2009-04-12 Thread Bill.Venables
Is there anything available "off the shelf" in R for this?  I don't think so.

It is, however, an interesting problem and there are the tools there to handle 
it.  Basically you need to create a class for each kind of measure you want to 
handle ("length", "area", "volume", "weight", and so on) and then overload the 
arithmetic operators so that they can handle arguments of the appropriate 
class.  This may be a case where S4 classes do have a distinct advantage, as 
they can more easily dispatch methods on combinations of classes rather than 
the class of a single argument, as in the case of S3.

It looks like an interesting problem, in fact, but with the potential to get 
well out of hand if you set your sights too general.  Limited versions would be 
simple enough, though.  Something like it exists for times in the POSIXt and 
Date classes, of course, but with many limitations.  For example you cannot 
divide one time difference by another to get a pure number, but you can divide 
one by a pure number to get another time difference.  This could be remedied, 
of course.

I was about the say that this is another case where the USA is mainly to blame, 
*again*, because of the dogged clinging to an outdated system of weights and 
measures, (not to mention the peverse practice putting the month *first* in 
their date format), but it's not entirely true.   The UK uses metres for most 
lengths but miles for road distances - the worst of all worlds.  They even 
measure fuel performance in litres per 100 *miles*, if you can believe it.


Bill Venables
http://www.cmis.csiro.au/bill.venables/ 


-Original Message-
From: r-help-boun...@r-project.org [mailto:r-help-boun...@r-project.org] On 
Behalf Of Robert A LaBudde
Sent: Monday, 13 April 2009 12:20 PM
To: Tom La Bone
Cc: r-help@r-project.org
Subject: Re: [R] Physical Units in Calculations

At 08:00 PM 4/12/2009, Tom La Bone wrote:

>Back in 2005 I had been doing most of my work in Mathcad for over 10 years.
>For a number of reasons I decided to switch over to R. After much effort and
>help from you folks I am finally "thinking" in R rather than thinking in
>Mathcad and trying to translating to R. Anyway, the only task I still use
>Mathcad for is calculations that involve physical quantities and units.
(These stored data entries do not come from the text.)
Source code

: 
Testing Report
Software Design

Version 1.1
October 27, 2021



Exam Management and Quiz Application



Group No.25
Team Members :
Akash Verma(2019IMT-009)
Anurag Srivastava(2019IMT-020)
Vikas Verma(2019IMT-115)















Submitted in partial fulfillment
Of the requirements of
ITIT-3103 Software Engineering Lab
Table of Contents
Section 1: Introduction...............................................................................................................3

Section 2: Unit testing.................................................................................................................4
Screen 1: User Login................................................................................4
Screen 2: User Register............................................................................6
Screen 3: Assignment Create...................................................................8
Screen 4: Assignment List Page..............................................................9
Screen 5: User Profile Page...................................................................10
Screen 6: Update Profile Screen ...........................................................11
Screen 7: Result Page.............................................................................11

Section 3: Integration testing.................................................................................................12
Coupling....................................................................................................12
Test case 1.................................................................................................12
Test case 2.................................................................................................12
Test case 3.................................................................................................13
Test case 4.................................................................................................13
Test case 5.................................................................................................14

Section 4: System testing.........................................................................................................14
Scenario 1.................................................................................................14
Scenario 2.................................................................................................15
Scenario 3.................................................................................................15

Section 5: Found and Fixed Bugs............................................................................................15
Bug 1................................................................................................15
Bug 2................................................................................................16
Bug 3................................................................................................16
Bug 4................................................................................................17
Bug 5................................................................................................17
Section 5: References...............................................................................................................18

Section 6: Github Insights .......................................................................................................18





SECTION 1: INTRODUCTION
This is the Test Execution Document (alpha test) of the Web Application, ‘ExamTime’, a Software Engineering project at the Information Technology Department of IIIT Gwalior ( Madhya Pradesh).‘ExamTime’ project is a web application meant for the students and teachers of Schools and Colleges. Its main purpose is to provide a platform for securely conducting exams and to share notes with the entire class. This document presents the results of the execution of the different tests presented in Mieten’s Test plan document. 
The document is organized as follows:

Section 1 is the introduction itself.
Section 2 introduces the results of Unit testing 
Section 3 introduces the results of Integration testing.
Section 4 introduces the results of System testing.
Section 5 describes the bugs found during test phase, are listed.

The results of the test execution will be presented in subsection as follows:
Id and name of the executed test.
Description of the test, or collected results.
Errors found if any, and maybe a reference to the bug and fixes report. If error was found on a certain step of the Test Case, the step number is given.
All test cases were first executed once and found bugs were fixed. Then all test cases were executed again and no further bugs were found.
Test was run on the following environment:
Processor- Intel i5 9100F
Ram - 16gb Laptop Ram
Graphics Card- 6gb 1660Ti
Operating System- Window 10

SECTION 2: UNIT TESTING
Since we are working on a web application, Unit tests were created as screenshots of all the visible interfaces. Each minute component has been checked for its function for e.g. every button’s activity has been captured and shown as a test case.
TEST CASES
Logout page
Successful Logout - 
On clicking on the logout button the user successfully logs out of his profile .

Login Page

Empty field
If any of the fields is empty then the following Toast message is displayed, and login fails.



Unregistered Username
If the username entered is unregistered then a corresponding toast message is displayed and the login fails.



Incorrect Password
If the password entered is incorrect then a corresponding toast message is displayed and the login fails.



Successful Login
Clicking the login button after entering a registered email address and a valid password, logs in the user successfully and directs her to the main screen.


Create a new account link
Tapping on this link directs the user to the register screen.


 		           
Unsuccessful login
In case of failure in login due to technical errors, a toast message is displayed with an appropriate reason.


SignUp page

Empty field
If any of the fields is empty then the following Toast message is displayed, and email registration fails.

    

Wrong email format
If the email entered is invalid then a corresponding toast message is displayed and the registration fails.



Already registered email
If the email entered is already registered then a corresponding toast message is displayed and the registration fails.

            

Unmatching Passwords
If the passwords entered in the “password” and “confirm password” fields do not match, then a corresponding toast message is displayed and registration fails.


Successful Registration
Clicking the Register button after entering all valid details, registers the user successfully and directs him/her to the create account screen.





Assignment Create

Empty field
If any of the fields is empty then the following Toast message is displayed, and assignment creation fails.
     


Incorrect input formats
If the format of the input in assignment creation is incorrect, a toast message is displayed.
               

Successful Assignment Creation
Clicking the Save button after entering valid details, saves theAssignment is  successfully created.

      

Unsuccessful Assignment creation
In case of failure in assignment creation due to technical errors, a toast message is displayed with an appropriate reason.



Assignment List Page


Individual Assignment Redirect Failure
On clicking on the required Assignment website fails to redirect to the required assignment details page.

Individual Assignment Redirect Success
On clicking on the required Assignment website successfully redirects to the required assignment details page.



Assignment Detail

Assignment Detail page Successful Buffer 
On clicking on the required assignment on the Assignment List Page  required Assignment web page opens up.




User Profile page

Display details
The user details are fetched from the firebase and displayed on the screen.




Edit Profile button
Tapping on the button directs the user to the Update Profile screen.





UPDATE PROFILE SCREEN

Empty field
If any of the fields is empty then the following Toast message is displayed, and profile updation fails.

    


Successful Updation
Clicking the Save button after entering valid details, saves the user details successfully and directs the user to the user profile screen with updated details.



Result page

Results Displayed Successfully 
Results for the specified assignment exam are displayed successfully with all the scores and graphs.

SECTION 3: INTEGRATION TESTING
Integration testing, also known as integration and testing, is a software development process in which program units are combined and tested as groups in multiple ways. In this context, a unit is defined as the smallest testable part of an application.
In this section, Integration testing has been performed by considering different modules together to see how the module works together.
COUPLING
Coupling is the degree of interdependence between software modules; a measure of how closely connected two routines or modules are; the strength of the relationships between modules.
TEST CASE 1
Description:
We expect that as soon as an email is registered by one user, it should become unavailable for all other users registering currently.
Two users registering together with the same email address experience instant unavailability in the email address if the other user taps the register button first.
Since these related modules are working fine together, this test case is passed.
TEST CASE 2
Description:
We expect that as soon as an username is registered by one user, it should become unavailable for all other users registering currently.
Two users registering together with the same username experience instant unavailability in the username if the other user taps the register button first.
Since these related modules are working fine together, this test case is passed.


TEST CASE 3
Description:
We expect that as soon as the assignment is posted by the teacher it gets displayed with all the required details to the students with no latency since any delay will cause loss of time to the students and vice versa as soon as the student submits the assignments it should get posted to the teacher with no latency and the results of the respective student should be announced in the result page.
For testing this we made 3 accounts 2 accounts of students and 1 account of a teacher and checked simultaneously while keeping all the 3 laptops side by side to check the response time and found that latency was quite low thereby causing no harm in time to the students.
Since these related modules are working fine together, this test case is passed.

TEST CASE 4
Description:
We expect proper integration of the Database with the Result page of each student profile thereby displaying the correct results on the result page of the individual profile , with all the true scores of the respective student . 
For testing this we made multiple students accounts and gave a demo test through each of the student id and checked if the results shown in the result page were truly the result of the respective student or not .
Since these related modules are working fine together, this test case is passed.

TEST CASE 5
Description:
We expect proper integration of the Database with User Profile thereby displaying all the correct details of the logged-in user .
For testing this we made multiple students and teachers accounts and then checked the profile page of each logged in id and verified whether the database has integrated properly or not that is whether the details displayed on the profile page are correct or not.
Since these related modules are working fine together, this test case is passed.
For
>example, in Mathcad I can add 1 kilometer to 1 mile and get the right answer
>in the units of length I choose. Likewise, if I try to add 1 kilometer to 1
>kilogram I get properly chastised. Is there a way in R to assign quantities
>and units to numbers and have R keep track of them like Mathcad does?

Yes, but it's a lot of work: Create objects with units as an attribute.

Perhaps someone else can tell you if such a set of definitions already exists.


Robert A. LaBudde, PhD, PAS, Dpl. ACAFS  e-mail: r...@lcfltd.com
Least Cost Formulations, Ltd.URL: http://lcfltd.com/
824 Timberlake Drive Tel: 757-467-0954
Virginia Beach, VA 23464-3239Fax: 757-467-2947

"Vere scire est per causas scire"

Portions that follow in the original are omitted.